One of the main reasons I am in Kenya this summer is to get to know the incredible entrepreneurs working out of the iHub (and its sister mobile hacker space called the m:lab). The brainchild of Erik Hersman, the iHub was founded in 2010 to provide a laboratory for the future leaders of Africa’s knowledge economy. Located a floor below the iHub, the m:lab focuses on mobile app development. It offers both training and accelerator services to young Nairobians hoping to make a big splash in Africa’s dynamic mobile marketplace.

Both the iHub and the m:lab have sparked a bit of a revolution here in East Africa. The iHub has been called the “unofficial headquarters of Kenya's tech movement.” But new hubs and hacker spaces are opening up each month. Several studies have been completed in an attempt to map Africa’s rapidly emerging tech ecosystem—yet with the current pace of growth it is difficult for the researchers to keep up. This is indeed good news. Each new workspace offers more and more opportunities for budding digital moguls to find support, fellowship, and (with luck!) capital.

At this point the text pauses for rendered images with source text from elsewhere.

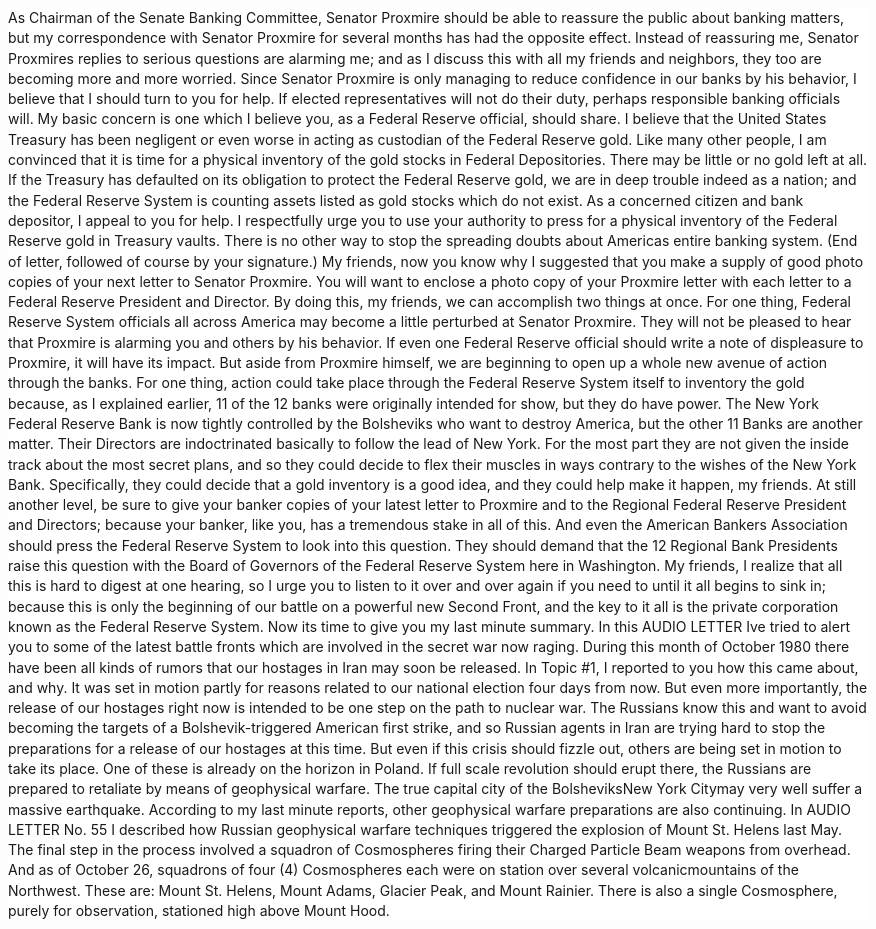 As Chairman of the Senate Banking Committee, Senator Proxmire should be able to reassure the public about banking matters, but my correspondence with Senator Proxmire for several months has had the opposite effect. Instead of reassuring me, Senator Proxmires replies to serious questions are alarming me; and as I discuss this with all my friends and neighbors, they too are becoming more and more worried.
Since Senator Proxmire is only managing to reduce confidence in our banks by his behavior, I believe that I should turn to you for help. If elected representatives will not do their duty, perhaps responsible banking officials will. My basic concern is one which I believe you, as a Federal Reserve official, should share. I believe that the United States Treasury has been negligent or even worse in acting as custodian of the Federal Reserve gold.
Like many other people, I am convinced that it is time for a physical inventory of the gold stocks in Federal Depositories. There may be little or no gold left at all. If the Treasury has defaulted on its obligation to protect the Federal Reserve gold, we are in deep trouble indeed as a nation; and the Federal Reserve System is counting assets listed as gold stocks which do not exist.
As a concerned citizen and bank depositor, I appeal to you for help. I respectfully urge you to use your authority to press for a physical inventory of the Federal Reserve gold in Treasury vaults. There is no other way to stop the spreading doubts about Americas entire banking system.
(End of letter, followed of course by your signature.)
My friends, now you know why I suggested that you make a supply of good photo copies of your next letter to Senator Proxmire. You will want to enclose a photo copy of your Proxmire letter with each letter to a Federal Reserve President and Director. By doing this, my friends, we can accomplish two things at once. For one thing, Federal Reserve System officials all across America may become a little perturbed at Senator Proxmire. They will not be pleased to hear that Proxmire is alarming you and others by his behavior. If even one Federal Reserve official should write a note of displeasure to Proxmire, it will have its impact.
But aside from Proxmire himself, we are beginning to open up a whole new avenue of action through the banks. For one thing, action could take place through the Federal Reserve System itself to inventory the gold because, as I explained earlier, 11 of the 12 banks were originally intended for show, but they do have power. The New York Federal Reserve Bank is now tightly controlled by the Bolsheviks who want to destroy America, but the other 11 Banks are another matter. Their Directors are indoctrinated basically to follow the lead of New York. For the most part they are not given the inside track about the most secret plans, and so they could decide to flex their muscles in ways contrary to the wishes of the New York Bank. Specifically, they could decide that a gold inventory is a good idea, and they could help make it happen, my friends. At still another level, be sure to give your banker copies of your latest letter to Proxmire and to the Regional Federal Reserve President and Directors; because your banker, like you, has a tremendous stake in all of this. And even the American Bankers Association should press the Federal Reserve System to look into this question. They should demand that the 12 Regional Bank Presidents raise this question with the Board of Governors of the Federal Reserve System here in Washington.
My friends, I realize that all this is hard to digest at one hearing, so I urge you to listen to it over and over again if you need to until it all begins to sink in; because this is only the beginning of our battle on a powerful new Second Front, and the key to it all is the private corporation known as the Federal Reserve System.
Now its time to give you my last minute summary. In this AUDIO LETTER Ive tried to alert you to some of the latest battle fronts which are involved in the secret war now raging. During this month of October 1980 there have been all kinds of rumors that our hostages in Iran may soon be released. In Topic #1, I reported to you how this came about, and why. It was set in motion partly for reasons related to our national election four days from now. But even more importantly, the release of our hostages right now is intended to be one step on the path to nuclear war. The Russians know this and want to avoid becoming the targets of a Bolshevik-triggered American first strike, and so Russian agents in Iran are trying hard to stop the preparations for a release of our hostages at this time. But even if this crisis should fizzle out, others are being set in motion to take its place. One of these is already on the horizon in Poland. If full scale revolution should erupt there, the Russians are prepared to retaliate by means of geophysical warfare.
The true capital city of the BolsheviksNew York Citymay very well suffer a massive earthquake. According to my last minute reports, other geophysical warfare preparations are also continuing. In AUDIO LETTER No. 55 I described how Russian geophysical warfare techniques triggered the explosion of Mount St. Helens last May. The final step in the process involved a squadron of Cosmospheres firing their Charged Particle Beam weapons from overhead. And as of October 26, squadrons of four (4) Cosmospheres each were on station over several volcanicmountains of the Northwest. These are: Mount St. Helens, Mount Adams, Glacier Peak, and Mount Rainier. There is also a single Cosmosphere, purely for observation, stationed high above Mount Hood.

That’s where I come in. While I cannot provide seed funding to associates at the iHub or m:lab (being a poor graduate student of international affairs), I can serve as a makeshift mentor. I received two small grants from Tufts' Institute for Global Leadership and Harvard’s Program on Negotiation to train these tech-savvy entrepreneurs interest-based negotiation skills. I believe that teaching these fundamental skills can create real change for techies living at the base of the pyramid. Consider how an entrepreneur trained in negotiation skills has the ability to convince a supplier to cut him or her a better deal, persuade a donor agency to support a specific cause important to his or her business, or influence a customer to purchase a particular life-changing product. As an advocate of market-based approaches to poverty alleviation, I am confident that extending negotiation skills to these entrepreneurs will shift the balance of power towards their small and growing businesses.

With this in mind, tomorrow afternoon I will work with 15-20 fellows at the m:lab exposing them to a few tricks of the negotiation trade. While I do not claim to be an expert by any means, I am hopeful that the lessons I learned through my International Negotiation field of study at The Fletcher School and via the semester-long Negotiation Workshop with Professor Bob Bordone at Harvard Law School will translate well across international borders. Tomorrow’s session will focus on the basic ingredients necessary for an ideal negotiation: communication and collaboration. While we won’t have time to run through a full negotiation simulation, I am confident that introducing these entrepreneurs to communication and collaboration tools like active listening and agenda setting will provide a glimpse into the exciting world of negotiation. I plan to follow-up the session with a more in-depth half-day seminar for those truly interested in building a robust negotiation toolkit.